*** EXERCISE INPUT ***

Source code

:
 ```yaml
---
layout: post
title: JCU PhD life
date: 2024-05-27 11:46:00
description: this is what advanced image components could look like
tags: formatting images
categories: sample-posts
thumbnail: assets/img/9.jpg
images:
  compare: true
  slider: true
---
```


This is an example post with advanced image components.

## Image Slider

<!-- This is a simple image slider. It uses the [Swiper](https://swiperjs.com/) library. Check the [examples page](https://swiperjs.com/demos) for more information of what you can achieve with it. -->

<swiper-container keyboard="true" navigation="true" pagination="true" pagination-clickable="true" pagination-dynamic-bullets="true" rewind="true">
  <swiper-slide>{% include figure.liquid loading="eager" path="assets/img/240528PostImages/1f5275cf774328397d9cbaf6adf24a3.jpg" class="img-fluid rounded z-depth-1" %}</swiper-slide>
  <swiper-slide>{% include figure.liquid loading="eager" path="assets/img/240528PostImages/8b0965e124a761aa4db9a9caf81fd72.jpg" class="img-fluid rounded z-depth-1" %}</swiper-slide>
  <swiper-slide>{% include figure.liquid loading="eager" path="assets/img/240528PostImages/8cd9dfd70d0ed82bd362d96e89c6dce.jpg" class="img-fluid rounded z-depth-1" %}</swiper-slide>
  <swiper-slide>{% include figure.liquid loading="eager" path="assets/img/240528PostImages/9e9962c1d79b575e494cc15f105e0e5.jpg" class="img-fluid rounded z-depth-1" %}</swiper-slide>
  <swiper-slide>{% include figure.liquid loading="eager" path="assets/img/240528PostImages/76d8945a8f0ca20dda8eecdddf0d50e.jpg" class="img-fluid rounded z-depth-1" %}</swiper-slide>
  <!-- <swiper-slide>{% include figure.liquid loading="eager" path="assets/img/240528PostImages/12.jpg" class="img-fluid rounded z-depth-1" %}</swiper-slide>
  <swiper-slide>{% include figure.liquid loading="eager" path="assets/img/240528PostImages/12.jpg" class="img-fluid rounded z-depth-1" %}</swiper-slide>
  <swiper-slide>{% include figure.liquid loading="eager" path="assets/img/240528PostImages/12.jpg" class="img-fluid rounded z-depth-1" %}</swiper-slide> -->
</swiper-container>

*** End of EXERCISE INPUT ***

◆ THE PROBLEM: Would you restate the records word for word?

◆ SOLUTION FOR THIS EXERCISE:
Source code

:
 ```yaml
---
layout: post
title: JCU PhD life
date: 2024-05-27 11:46:00
description: this is what advanced image components could look like
tags: formatting images
categories: sample-posts
thumbnail: assets/img/9.jpg
images:
  compare: true
  slider: true
---
```


This is an example post with advanced image components.

## Image Slider

<!-- This is a simple image slider. It uses the [Swiper](https://swiperjs.com/) library. Check the [examples page](https://swiperjs.com/demos) for more information of what you can achieve with it. -->

<swiper-container keyboard="true" navigation="true" pagination="true" pagination-clickable="true" pagination-dynamic-bullets="true" rewind="true">
  <swiper-slide>{% include figure.liquid loading="eager" path="assets/img/240528PostImages/1f5275cf774328397d9cbaf6adf24a3.jpg" class="img-fluid rounded z-depth-1" %}</swiper-slide>
  <swiper-slide>{% include figure.liquid loading="eager" path="assets/img/240528PostImages/8b0965e124a761aa4db9a9caf81fd72.jpg" class="img-fluid rounded z-depth-1" %}</swiper-slide>
  <swiper-slide>{% include figure.liquid loading="eager" path="assets/img/240528PostImages/8cd9dfd70d0ed82bd362d96e89c6dce.jpg" class="img-fluid rounded z-depth-1" %}</swiper-slide>
  <swiper-slide>{% include figure.liquid loading="eager" path="assets/img/240528PostImages/9e9962c1d79b575e494cc15f105e0e5.jpg" class="img-fluid rounded z-depth-1" %}</swiper-slide>
  <swiper-slide>{% include figure.liquid loading="eager" path="assets/img/240528PostImages/76d8945a8f0ca20dda8eecdddf0d50e.jpg" class="img-fluid rounded z-depth-1" %}</swiper-slide>
  <!-- <swiper-slide>{% include figure.liquid loading="eager" path="assets/img/240528PostImages/12.jpg" class="img-fluid rounded z-depth-1" %}</swiper-slide>
  <swiper-slide>{% include figure.liquid loading="eager" path="assets/img/240528PostImages/12.jpg" class="img-fluid rounded z-depth-1" %}</swiper-slide>
  <swiper-slide>{% include figure.liquid loading="eager" path="assets/img/240528PostImages/12.jpg" class="img-fluid rounded z-depth-1" %}</swiper-slide> -->
</swiper-container>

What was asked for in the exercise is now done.